- Exercise brief: Copy all lines of the listing that include the string "pageX".

- Data supplied:
────────────────────────────────────────
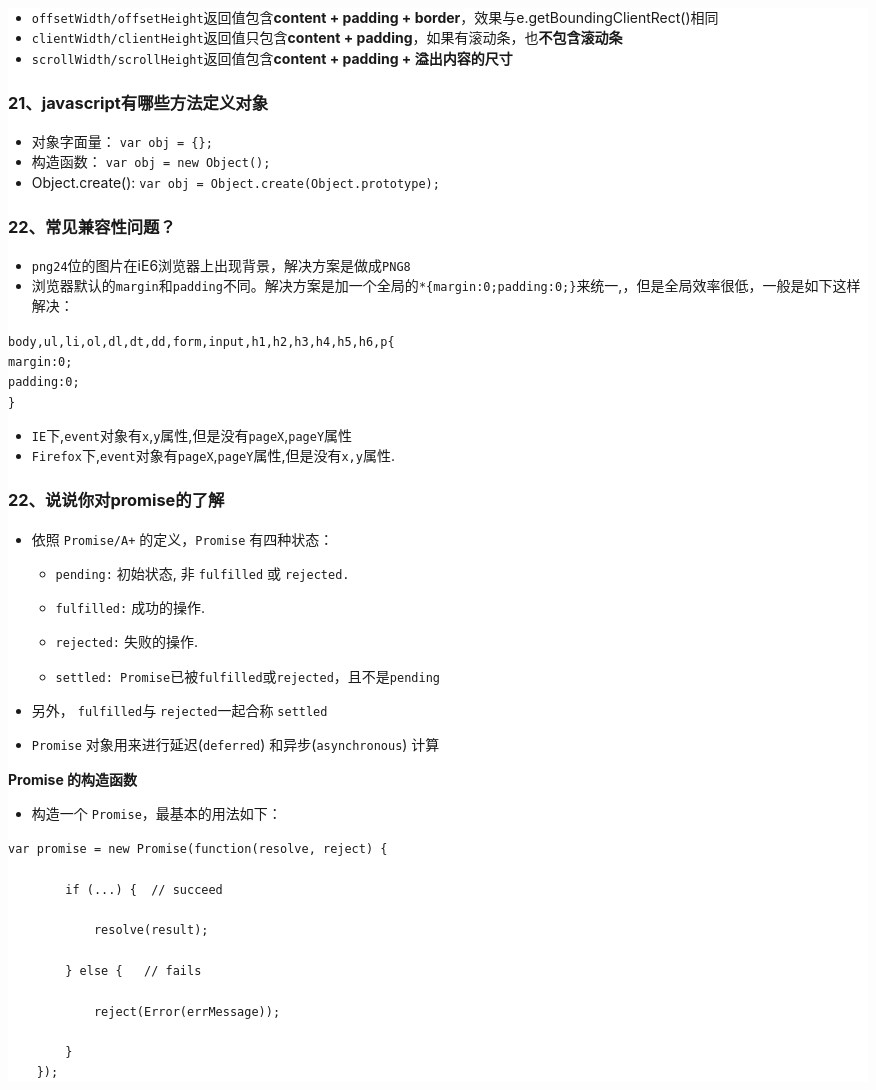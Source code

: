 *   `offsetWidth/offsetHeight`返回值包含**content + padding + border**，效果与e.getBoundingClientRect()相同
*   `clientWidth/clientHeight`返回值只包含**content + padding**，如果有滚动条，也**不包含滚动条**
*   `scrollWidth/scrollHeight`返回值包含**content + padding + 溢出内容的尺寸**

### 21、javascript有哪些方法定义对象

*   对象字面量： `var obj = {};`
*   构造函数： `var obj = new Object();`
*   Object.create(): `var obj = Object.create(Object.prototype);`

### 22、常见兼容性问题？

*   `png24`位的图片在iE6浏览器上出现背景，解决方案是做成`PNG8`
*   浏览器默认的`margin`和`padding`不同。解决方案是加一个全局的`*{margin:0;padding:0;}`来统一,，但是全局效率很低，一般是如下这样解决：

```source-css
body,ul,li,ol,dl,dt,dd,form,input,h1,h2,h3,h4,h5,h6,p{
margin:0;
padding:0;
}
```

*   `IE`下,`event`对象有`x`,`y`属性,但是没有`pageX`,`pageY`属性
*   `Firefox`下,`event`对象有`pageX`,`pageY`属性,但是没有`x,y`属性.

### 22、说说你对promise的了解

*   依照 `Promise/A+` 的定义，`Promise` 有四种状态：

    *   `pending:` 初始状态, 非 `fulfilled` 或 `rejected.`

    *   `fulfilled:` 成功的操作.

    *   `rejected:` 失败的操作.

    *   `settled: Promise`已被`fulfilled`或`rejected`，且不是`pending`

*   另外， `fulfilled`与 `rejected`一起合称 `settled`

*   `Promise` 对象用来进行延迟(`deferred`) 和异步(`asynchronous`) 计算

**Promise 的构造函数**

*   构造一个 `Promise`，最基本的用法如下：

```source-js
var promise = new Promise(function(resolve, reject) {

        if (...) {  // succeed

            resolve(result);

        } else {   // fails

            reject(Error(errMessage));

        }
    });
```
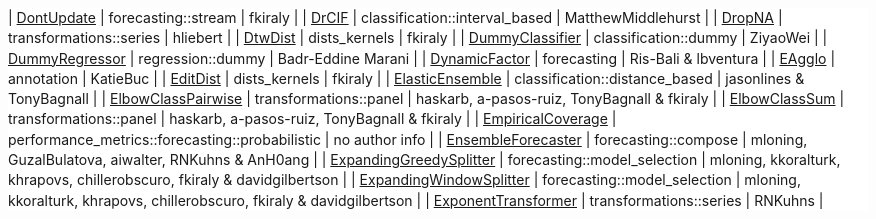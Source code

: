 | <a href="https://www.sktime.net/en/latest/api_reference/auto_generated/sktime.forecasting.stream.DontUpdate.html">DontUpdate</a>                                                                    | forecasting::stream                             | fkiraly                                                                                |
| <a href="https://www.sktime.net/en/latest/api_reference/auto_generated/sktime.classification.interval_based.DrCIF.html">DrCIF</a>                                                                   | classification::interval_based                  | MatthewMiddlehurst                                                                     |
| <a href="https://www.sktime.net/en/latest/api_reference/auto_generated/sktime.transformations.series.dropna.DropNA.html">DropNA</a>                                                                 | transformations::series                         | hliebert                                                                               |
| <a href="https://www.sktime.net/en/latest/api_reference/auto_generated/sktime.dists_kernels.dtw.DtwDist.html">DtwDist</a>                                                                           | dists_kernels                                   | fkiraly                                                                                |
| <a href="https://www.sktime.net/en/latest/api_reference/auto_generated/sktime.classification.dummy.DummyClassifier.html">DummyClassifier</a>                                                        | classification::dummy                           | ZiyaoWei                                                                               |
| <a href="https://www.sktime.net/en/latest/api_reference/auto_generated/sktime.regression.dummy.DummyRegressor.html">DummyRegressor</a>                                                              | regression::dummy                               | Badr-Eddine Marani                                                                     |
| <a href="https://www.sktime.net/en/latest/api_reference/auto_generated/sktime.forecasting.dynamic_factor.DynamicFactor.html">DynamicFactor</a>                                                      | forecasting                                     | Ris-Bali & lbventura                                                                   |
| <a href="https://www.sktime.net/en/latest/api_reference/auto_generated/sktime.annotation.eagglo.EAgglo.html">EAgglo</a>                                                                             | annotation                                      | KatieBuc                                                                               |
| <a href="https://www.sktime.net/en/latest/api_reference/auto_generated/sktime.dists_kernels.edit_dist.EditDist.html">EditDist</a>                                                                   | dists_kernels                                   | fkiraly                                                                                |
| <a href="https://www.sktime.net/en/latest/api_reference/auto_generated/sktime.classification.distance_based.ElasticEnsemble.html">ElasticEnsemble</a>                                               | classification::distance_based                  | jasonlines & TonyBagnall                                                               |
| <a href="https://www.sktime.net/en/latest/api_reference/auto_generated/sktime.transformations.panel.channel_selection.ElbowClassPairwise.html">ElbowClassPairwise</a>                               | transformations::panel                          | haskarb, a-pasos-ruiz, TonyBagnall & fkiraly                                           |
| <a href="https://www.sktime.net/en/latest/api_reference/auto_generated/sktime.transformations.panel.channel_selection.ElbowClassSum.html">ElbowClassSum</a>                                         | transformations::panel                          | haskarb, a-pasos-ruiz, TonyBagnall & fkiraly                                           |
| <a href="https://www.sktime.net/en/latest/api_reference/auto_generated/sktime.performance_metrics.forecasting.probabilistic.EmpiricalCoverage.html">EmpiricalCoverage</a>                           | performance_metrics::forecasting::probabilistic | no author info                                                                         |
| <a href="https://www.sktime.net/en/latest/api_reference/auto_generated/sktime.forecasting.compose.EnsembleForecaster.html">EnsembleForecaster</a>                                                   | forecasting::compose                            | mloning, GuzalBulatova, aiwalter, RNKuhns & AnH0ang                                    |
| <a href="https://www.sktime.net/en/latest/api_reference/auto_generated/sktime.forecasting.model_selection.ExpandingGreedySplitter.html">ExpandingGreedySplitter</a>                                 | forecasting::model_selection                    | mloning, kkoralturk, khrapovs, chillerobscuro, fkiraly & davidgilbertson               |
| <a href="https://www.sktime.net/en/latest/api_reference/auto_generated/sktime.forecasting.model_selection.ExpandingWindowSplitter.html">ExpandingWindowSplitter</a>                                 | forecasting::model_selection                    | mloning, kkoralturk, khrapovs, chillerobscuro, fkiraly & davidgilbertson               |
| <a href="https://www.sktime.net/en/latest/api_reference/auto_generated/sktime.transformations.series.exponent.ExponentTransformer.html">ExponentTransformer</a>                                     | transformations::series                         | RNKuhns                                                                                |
────────────────────────────────────────
- The answer:
*   `IE`下,`event`对象有`x`,`y`属性,但是没有`pageX`,`pageY`属性
*   `Firefox`下,`event`对象有`pageX`,`pageY`属性,但是没有`x,y`属性.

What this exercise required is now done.